Les’ essay on choosing print media prompted me to consider a lot of questions. Why do we make prints? Why do materials matter? How do we decide the size of the print? Why do we care about presentation and mounting? Why do we make pictures? Why do we point our cameras at the things we do? The biggest question; Why do most of our pictures fail?
I’ll acquiesce that some technical reasons and fumbles cause failure. All of those things we're wed to in our pursuits as photographers, focus, exposure, and resolution are trivial. These are not the primary failures. The real issue is vision, our ability to see what is in front of us. Ultimately, our failure is the lack of ability to translate the essence of what we are responding to when we press the shutter button.
Let’s return to the question of why we make pictures. There are countless reasons. Documenting, storytelling, illustrating, sharing, and remembering, all of those are valid but what are the deeper motivations? Are they to market or sell a product? Are they to provoke a reaction or gain attention? Are those motivations fame and fortune?
I’ll propose underneath all of the reasons and motivations we speak of constantly there’s a desire to find beauty. If that’s not the reason it certainly should be every time we point a camera and click the button.
When we observe a moment, a scene, small or of epic proportions, and recognize beauty we’re compelled to memorialize what we recognized in that moment. We’re driven to produce an object that somehow imitates the transcendental nature of beauty itself. Think that thought all the way through.
Beauty is not fashionable or trendy. Beauty is not provocative or “edgy” for the mere sake of being provocative. Those notions can coincide but without an element of beauty, they will become empty and meaningless. Beauty is not subjective or relative, it just is, like math. The scenes and moments we witness and recognize beauty are ephemeral, the beauty is not.

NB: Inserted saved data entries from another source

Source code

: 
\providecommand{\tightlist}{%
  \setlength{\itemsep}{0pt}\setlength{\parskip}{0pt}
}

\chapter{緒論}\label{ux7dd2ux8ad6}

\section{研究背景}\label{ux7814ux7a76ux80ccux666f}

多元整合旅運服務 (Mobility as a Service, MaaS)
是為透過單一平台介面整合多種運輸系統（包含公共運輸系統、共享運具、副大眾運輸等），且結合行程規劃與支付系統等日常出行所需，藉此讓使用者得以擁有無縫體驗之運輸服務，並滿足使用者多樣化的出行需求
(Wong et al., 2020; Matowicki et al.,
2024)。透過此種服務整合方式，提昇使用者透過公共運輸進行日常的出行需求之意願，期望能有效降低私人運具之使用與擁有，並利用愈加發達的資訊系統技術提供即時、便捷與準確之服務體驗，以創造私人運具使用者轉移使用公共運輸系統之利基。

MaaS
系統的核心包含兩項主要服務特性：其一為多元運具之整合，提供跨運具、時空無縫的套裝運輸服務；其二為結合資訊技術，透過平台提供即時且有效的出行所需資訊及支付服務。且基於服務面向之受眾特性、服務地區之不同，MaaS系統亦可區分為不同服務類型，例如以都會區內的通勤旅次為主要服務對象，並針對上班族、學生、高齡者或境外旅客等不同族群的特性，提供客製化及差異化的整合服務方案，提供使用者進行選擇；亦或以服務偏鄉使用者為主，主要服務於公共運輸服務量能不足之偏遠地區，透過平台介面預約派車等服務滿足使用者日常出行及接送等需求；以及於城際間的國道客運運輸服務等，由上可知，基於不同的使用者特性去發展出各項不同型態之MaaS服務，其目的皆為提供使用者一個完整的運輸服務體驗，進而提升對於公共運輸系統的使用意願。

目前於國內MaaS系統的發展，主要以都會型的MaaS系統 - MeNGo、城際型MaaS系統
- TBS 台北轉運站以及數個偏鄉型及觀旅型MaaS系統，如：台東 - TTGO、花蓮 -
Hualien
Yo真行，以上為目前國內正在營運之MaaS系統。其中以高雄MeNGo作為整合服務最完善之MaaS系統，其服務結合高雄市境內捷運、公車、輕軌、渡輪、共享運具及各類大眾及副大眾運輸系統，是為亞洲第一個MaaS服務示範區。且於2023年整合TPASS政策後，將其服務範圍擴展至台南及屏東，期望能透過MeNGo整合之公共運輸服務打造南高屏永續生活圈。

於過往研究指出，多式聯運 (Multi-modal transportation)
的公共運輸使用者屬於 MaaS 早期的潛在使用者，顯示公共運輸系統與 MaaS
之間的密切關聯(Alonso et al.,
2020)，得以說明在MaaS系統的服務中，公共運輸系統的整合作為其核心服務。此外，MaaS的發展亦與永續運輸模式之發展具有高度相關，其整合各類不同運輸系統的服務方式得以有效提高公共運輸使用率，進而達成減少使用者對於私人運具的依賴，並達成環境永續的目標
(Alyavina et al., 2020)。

On those rare occasions when we are successful at distilling the ephemeral beauty that we are responding to with a camera, there’s a natural desire to make a physical object that represents the transcendental nature of that beauty. This is why the materials, presentation, mounting, and method we produce that object are important. Should they be trendy or provocative just for the sake of it? Should they be ephemeral or short-lived? Should they be in opposition to the aesthetics of that moment or in harmony with it?
Many of our attempts to respond and distill the beauty that we observe and experience into a visual representation fail. We should all try to examine why and be more effective next time. On those rare occasions when we are successful, even in the slightest bit, carrying it through to producing a representational object of beauty and permanence in and of itself shouldn’t be the point where we fail.
As I thought about Les’ essay on material selection appropriate for fine art this is what I took away and what I think he was getting at. Your thoughts?
Who determines which images are failures - the image maker or the viewer? We all see through different experience
Great question, Jeffrey. I'm sure that Bob would agree that the only person it matters to is the artist. However, I have many times captured an image knowing that I would ask others to give me feedback and with that intent my decision on success or failure may moderate. However, even if I don't achieve the perfection I sought, it's a success from what I learned from others. Now, of course, when I'm on assignment, the ONLY determination of success or failure is in the eye of the person signing the check!